TASK STATEMENT =>
Print all of the data exactly, but drop the pictures.

Source texts of formatted documents:
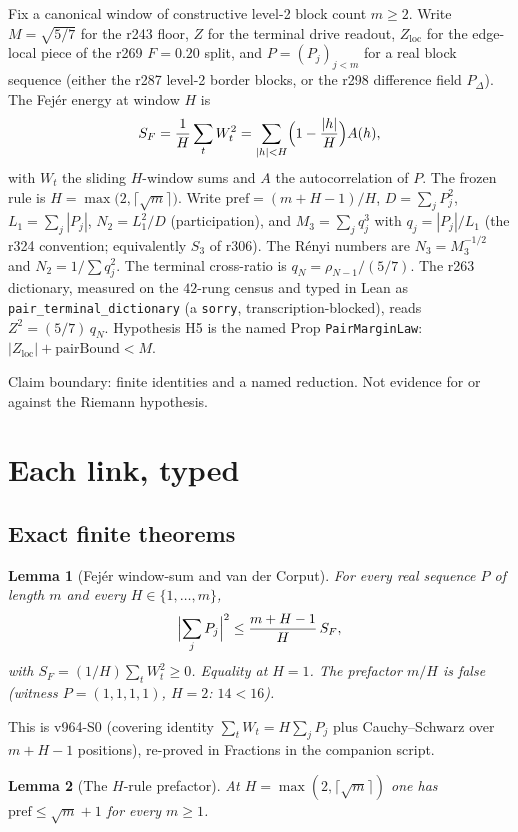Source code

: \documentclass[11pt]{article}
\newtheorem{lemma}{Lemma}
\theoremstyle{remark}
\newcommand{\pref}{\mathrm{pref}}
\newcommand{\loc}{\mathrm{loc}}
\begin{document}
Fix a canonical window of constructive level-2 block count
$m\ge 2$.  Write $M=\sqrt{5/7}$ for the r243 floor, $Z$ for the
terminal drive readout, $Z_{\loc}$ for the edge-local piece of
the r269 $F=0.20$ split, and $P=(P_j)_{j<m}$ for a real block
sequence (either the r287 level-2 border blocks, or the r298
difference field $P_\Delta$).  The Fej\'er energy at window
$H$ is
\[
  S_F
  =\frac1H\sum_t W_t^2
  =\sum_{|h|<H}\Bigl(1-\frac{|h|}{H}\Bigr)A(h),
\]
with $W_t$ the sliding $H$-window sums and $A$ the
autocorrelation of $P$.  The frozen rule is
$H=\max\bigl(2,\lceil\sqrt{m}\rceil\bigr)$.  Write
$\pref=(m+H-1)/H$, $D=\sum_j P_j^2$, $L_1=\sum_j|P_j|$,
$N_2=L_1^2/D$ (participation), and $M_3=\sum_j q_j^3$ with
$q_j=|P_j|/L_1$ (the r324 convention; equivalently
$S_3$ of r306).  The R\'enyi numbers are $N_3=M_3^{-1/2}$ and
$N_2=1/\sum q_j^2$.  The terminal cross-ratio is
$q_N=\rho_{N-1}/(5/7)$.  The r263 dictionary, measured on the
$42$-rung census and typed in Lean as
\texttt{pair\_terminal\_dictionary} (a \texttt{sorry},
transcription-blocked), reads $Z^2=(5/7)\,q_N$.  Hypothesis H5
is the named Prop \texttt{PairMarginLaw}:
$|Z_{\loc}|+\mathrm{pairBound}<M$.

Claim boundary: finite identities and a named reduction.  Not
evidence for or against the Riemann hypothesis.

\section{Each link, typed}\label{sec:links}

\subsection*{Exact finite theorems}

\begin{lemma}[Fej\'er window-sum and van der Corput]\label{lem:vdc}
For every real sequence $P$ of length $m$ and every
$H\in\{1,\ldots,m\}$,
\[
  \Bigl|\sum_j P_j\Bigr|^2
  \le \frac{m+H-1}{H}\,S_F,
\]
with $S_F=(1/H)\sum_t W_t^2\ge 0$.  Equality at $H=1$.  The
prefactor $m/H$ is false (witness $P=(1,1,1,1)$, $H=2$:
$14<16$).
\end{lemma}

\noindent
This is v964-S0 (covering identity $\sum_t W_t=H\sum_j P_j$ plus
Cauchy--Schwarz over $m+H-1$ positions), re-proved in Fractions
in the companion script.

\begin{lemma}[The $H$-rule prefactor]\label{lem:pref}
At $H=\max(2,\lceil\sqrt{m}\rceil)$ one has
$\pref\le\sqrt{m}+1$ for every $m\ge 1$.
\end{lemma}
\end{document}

RESPONSE TO THE TASK =>
Source code

: \documentclass[11pt]{article}
\newtheorem{lemma}{Lemma}
\theoremstyle{remark}
\newcommand{\pref}{\mathrm{pref}}
\newcommand{\loc}{\mathrm{loc}}
\begin{document}
Fix a canonical window of constructive level-2 block count
$m\ge 2$.  Write $M=\sqrt{5/7}$ for the r243 floor, $Z$ for the
terminal drive readout, $Z_{\loc}$ for the edge-local piece of
the r269 $F=0.20$ split, and $P=(P_j)_{j<m}$ for a real block
sequence (either the r287 level-2 border blocks, or the r298
difference field $P_\Delta$).  The Fej\'er energy at window
$H$ is
\[
  S_F
  =\frac1H\sum_t W_t^2
  =\sum_{|h|<H}\Bigl(1-\frac{|h|}{H}\Bigr)A(h),
\]
with $W_t$ the sliding $H$-window sums and $A$ the
autocorrelation of $P$.  The frozen rule is
$H=\max\bigl(2,\lceil\sqrt{m}\rceil\bigr)$.  Write
$\pref=(m+H-1)/H$, $D=\sum_j P_j^2$, $L_1=\sum_j|P_j|$,
$N_2=L_1^2/D$ (participation), and $M_3=\sum_j q_j^3$ with
$q_j=|P_j|/L_1$ (the r324 convention; equivalently
$S_3$ of r306).  The R\'enyi numbers are $N_3=M_3^{-1/2}$ and
$N_2=1/\sum q_j^2$.  The terminal cross-ratio is
$q_N=\rho_{N-1}/(5/7)$.  The r263 dictionary, measured on the
$42$-rung census and typed in Lean as
\texttt{pair\_terminal\_dictionary} (a \texttt{sorry},
transcription-blocked), reads $Z^2=(5/7)\,q_N$.  Hypothesis H5
is the named Prop \texttt{PairMarginLaw}:
$|Z_{\loc}|+\mathrm{pairBound}<M$.

Claim boundary: finite identities and a named reduction.  Not
evidence for or against the Riemann hypothesis.

\section{Each link, typed}\label{sec:links}

\subsection*{Exact finite theorems}

\begin{lemma}[Fej\'er window-sum and van der Corput]\label{lem:vdc}
For every real sequence $P$ of length $m$ and every
$H\in\{1,\ldots,m\}$,
\[
  \Bigl|\sum_j P_j\Bigr|^2
  \le \frac{m+H-1}{H}\,S_F,
\]
with $S_F=(1/H)\sum_t W_t^2\ge 0$.  Equality at $H=1$.  The
prefactor $m/H$ is false (witness $P=(1,1,1,1)$, $H=2$:
$14<16$).
\end{lemma}

\noindent
This is v964-S0 (covering identity $\sum_t W_t=H\sum_j P_j$ plus
Cauchy--Schwarz over $m+H-1$ positions), re-proved in Fractions
in the companion script.

\begin{lemma}[The $H$-rule prefactor]\label{lem:pref}
At $H=\max(2,\lceil\sqrt{m}\rceil)$ one has
$\pref\le\sqrt{m}+1$ for every $m\ge 1$.
\end{lemma}
\end{document}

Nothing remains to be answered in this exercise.